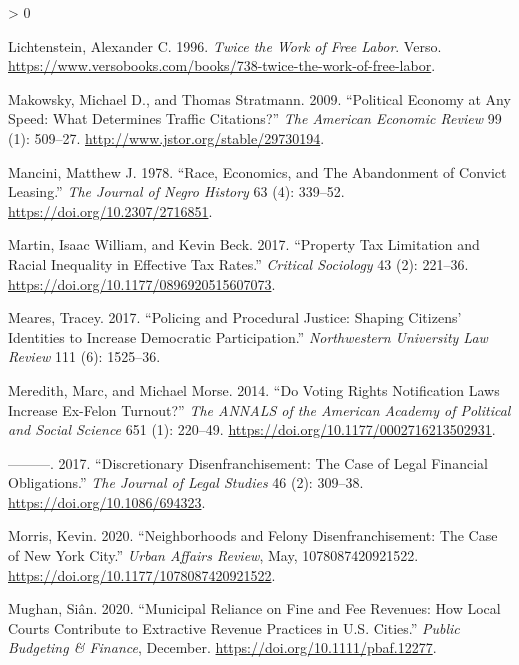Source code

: \documentclass[
  12pt,
]{article}
\newlength{\cslhangindent}
\newenvironment{CSLReferences}[2] %
 {%
  \setlength{\parindent}{0pt}
  \ifodd #1 \everypar{\setlength{\hangindent}{\cslhangindent}}\ignorespaces\fi
  \ifnum #2 > 0
  \setlength{\parskip}{#2\baselineskip}
  \fi
 }%
 {}
\begin{document}
\begin{CSLReferences}{1}{0}
\leavevmode\hypertarget{ref-Lichtenstein1996}{}%
Lichtenstein, Alexander C. 1996. \emph{Twice the {Work} of {Free Labor}}. {Verso}. \url{https://www.versobooks.com/books/738-twice-the-work-of-free-labor}.

\leavevmode\hypertarget{ref-Makowsky2009}{}%
Makowsky, Michael D., and Thomas Stratmann. 2009. {``Political {Economy} at {Any Speed}: {What Determines Traffic Citations}?''} \emph{The American Economic Review} 99 (1): 509--27. \url{http://www.jstor.org/stable/29730194}.

\leavevmode\hypertarget{ref-Mancini1978}{}%
Mancini, Matthew J. 1978. {``Race, {Economics}, and {The Abandonment} of {Convict Leasing}.''} \emph{The Journal of Negro History} 63 (4): 339--52. \url{https://doi.org/10.2307/2716851}.

\leavevmode\hypertarget{ref-Martin2017}{}%
Martin, Isaac William, and Kevin Beck. 2017. {``Property {Tax Limitation} and {Racial Inequality} in {Effective Tax Rates}.''} \emph{Critical Sociology} 43 (2): 221--36. \url{https://doi.org/10.1177/0896920515607073}.

\leavevmode\hypertarget{ref-Meares2017}{}%
Meares, Tracey. 2017. {``Policing and {Procedural Justice}: {Shaping Citizens}' {Identities} to {Increase Democratic Participation}.''} \emph{Northwestern University Law Review} 111 (6): 1525--36.

\leavevmode\hypertarget{ref-Meredith2014}{}%
Meredith, Marc, and Michael Morse. 2014. {``Do {Voting Rights Notification Laws Increase Ex}-{Felon Turnout}?''} \emph{The ANNALS of the American Academy of Political and Social Science} 651 (1): 220--49. \url{https://doi.org/10.1177/0002716213502931}.

\leavevmode\hypertarget{ref-Meredith2017}{}%
---------. 2017. {``Discretionary {Disenfranchisement}: {The Case} of {Legal Financial Obligations}.''} \emph{The Journal of Legal Studies} 46 (2): 309--38. \url{https://doi.org/10.1086/694323}.

\leavevmode\hypertarget{ref-Morris2020}{}%
Morris, Kevin. 2020. {``Neighborhoods and {Felony Disenfranchisement}: {The Case} of {New York City}.''} \emph{Urban Affairs Review}, May, 1078087420921522. \url{https://doi.org/10.1177/1078087420921522}.

\leavevmode\hypertarget{ref-Mughan2020}{}%
Mughan, Siân. 2020. {``Municipal {Reliance} on {Fine} and {Fee Revenues}: {How Local Courts Contribute} to {Extractive Revenue Practices} in {U}.{S}. {Cities}.''} \emph{Public Budgeting \& Finance}, December. \url{https://doi.org/10.1111/pbaf.12277}.


\end{CSLReferences}
\end{document}
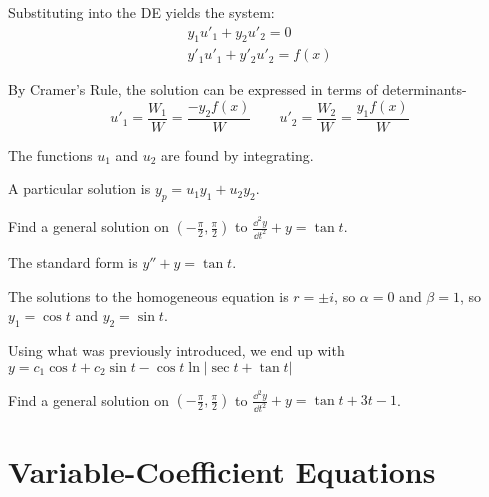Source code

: \documentclass[../diffeq.tex]{subfiles}
\begin{document}
Substituting into the DE yields the system:
\begin{align*}
y_1u'_1+y_2u'_2=0 \\
y'_1u'_1+y'_2u'_2 = f(x)
\end{align*}

By Cramer's Rule, the solution can be expressed in terms of determinants- 
\[ u'_1=\frac{W_1}{W}=\frac{-y_2f(x)}{W} \qquad u'_2=\frac{W_2}{W}=\frac{y_1f(x)}{W} \]

The functions $u_1$ and $u_2$ are found by integrating.

A particular solution is $y_p=u_1y_1+u_2y_2$.

\begin{example}
    Find a general solution on $(-\frac{\pi}{2},\frac{\pi}{2})$ to $\frac{\dd^2 y}{\dd t^2}+y=\tan t$.

    The standard form is $y''+y=\tan t$.

    The solutions to the homogeneous equation is $r=\pm i$, so $\alpha = 0$ and $\beta = 1$, so $y_1=\cos t$ and $y_2=\sin t$.

    Using what was previously introduced, we end up with $y=c_1\cos t + c_2\sin t - \cos t \ln|\sec t+\tan t|$
\end{example}

\ex Find a general solution on $(-\frac{\pi}{2},\frac{\pi}{2})$ to $\frac{\dd^2 y}{\dd t^2}+y=\tan t + 3t - 1$.

\section{Variable-Coefficient Equations}
\end{document}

══════════════════════════════

**Work order**
Copy out, exactly as written, the line that contains "The solutions to" along with every line that comes after it in the material above, and nothing else.

**Response to this task**
    The solutions to the homogeneous equation is $r=\pm i$, so $\alpha = 0$ and $\beta = 1$, so $y_1=\cos t$ and $y_2=\sin t$.

    Using what was previously introduced, we end up with $y=c_1\cos t + c_2\sin t - \cos t \ln|\sec t+\tan t|$
\end{example}

\ex Find a general solution on $(-\frac{\pi}{2},\frac{\pi}{2})$ to $\frac{\dd^2 y}{\dd t^2}+y=\tan t + 3t - 1$.

\section{Variable-Coefficient Equations}
\end{document}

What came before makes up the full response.